[Dataset excerpts]
====

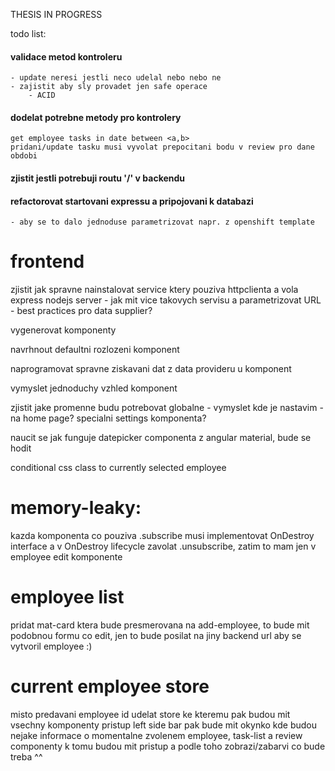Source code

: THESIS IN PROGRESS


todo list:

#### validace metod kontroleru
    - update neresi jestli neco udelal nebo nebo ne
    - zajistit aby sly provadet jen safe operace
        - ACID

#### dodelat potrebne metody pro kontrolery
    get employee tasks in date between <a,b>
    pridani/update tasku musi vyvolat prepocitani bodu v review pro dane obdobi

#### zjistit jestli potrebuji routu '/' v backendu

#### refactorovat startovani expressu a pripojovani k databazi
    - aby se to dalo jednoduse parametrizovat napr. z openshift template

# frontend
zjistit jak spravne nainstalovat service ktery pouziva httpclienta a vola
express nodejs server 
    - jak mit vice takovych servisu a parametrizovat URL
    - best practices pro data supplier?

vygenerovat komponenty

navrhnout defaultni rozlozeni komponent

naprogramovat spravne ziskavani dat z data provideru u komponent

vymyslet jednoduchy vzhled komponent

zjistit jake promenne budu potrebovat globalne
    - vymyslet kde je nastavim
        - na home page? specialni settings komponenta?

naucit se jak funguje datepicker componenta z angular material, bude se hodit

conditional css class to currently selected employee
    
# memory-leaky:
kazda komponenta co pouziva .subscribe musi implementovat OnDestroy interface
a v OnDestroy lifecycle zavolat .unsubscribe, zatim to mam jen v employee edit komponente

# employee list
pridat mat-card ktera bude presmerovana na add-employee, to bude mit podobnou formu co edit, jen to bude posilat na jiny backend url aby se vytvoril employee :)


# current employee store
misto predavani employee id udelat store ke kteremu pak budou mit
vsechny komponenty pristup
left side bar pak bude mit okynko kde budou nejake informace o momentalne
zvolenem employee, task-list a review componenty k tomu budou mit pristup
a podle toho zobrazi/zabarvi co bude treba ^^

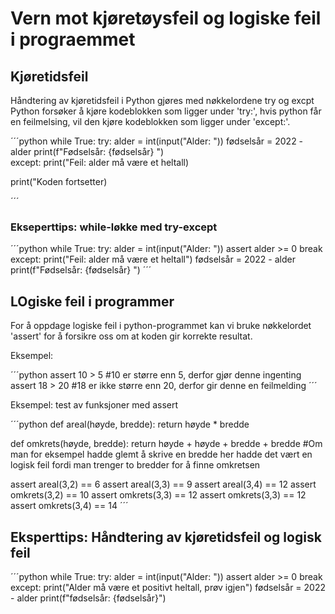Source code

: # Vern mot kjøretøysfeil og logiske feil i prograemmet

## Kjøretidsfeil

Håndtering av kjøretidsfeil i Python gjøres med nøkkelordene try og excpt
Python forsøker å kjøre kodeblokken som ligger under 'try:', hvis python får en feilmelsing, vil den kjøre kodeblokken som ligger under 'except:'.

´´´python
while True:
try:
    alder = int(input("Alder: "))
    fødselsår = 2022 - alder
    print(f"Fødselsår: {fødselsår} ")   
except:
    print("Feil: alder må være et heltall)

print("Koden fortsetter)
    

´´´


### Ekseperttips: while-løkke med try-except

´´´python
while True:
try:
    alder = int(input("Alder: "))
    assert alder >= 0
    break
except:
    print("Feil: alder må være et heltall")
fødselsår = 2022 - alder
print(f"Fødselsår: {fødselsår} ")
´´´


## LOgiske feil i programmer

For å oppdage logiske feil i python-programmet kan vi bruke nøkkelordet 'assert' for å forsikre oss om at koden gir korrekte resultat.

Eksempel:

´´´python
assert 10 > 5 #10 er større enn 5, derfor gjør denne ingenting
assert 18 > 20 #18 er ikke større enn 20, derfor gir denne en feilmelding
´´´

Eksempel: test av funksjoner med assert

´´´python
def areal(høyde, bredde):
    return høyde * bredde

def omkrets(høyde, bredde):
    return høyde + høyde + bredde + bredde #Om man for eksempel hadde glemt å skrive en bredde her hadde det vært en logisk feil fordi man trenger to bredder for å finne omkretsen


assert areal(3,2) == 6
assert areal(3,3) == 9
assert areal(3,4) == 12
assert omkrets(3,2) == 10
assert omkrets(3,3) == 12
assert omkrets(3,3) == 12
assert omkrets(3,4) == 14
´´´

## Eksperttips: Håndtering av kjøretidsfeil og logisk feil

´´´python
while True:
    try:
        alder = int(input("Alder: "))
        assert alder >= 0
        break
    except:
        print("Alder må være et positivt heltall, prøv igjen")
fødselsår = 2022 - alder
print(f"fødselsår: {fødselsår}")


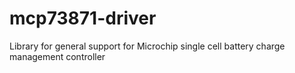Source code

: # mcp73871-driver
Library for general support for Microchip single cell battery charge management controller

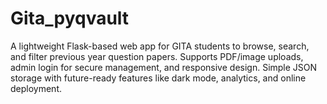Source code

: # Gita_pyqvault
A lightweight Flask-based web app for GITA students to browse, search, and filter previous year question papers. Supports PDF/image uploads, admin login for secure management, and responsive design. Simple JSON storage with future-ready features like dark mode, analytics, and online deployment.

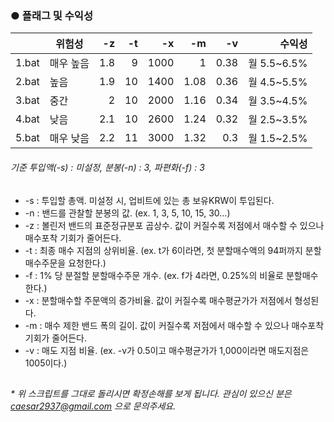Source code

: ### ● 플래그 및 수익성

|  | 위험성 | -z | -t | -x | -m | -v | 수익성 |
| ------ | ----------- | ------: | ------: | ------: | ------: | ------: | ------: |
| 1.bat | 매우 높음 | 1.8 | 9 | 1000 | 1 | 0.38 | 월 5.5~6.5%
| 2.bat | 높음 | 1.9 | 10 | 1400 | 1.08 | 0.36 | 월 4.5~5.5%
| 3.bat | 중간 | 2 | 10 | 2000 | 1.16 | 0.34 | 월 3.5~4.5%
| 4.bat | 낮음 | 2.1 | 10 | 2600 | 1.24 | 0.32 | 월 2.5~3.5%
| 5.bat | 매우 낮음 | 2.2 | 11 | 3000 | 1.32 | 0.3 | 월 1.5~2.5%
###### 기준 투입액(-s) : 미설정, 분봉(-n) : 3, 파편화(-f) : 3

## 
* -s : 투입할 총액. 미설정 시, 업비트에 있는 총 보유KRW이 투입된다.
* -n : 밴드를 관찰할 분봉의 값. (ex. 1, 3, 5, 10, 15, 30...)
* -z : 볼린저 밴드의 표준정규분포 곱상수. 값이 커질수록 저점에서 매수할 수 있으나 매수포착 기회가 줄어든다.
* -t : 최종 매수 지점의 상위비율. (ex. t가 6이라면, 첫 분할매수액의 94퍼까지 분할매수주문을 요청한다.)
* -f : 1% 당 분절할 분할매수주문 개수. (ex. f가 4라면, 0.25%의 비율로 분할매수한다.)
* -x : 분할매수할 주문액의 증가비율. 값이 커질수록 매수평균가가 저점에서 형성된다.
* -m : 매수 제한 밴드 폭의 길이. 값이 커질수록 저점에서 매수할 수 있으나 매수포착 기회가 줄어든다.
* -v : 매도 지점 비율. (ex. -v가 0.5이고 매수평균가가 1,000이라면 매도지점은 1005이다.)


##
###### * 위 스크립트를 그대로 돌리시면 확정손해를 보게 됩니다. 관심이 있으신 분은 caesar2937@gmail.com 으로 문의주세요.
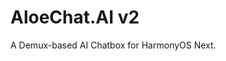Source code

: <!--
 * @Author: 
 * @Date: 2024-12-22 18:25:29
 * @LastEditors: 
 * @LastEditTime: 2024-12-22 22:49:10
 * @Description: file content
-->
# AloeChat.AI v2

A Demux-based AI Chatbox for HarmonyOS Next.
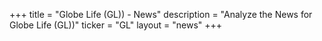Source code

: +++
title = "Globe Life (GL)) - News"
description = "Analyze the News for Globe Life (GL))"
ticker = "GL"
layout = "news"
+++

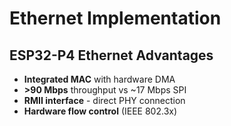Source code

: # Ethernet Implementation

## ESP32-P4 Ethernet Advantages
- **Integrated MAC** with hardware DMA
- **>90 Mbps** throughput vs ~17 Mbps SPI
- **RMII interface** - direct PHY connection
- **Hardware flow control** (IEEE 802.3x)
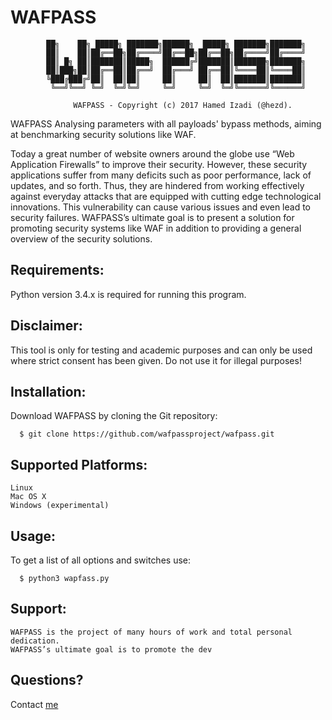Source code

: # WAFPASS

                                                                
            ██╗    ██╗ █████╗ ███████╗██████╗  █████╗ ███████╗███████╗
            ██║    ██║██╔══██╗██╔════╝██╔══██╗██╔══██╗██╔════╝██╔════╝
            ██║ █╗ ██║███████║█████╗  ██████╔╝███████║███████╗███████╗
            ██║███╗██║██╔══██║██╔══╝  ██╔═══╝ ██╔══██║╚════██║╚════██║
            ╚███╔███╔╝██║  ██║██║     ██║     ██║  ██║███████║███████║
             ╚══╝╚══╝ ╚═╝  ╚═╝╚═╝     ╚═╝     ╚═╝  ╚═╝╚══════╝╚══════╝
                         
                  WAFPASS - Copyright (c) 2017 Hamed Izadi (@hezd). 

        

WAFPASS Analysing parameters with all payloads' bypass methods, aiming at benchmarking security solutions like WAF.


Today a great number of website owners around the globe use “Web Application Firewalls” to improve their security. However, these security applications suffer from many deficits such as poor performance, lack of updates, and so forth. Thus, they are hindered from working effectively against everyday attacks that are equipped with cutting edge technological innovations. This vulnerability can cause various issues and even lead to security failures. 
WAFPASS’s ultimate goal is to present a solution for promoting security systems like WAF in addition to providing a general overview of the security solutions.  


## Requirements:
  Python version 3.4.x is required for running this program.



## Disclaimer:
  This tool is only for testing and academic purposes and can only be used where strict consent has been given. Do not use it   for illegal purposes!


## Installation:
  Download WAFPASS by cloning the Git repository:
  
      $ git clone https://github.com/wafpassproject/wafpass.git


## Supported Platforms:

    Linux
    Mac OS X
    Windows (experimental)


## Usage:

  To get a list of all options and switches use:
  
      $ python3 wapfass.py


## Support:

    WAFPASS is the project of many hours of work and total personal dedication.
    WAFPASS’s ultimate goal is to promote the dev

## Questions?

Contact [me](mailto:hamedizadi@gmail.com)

====

[Instructions for the task] From the entries above, show each line that includes the string "review".

[Result of the exercise]
    pridani/update tasku musi vyvolat prepocitani bodu v review pro dane obdobi
zvolenem employee, task-list a review componenty k tomu budou mit pristup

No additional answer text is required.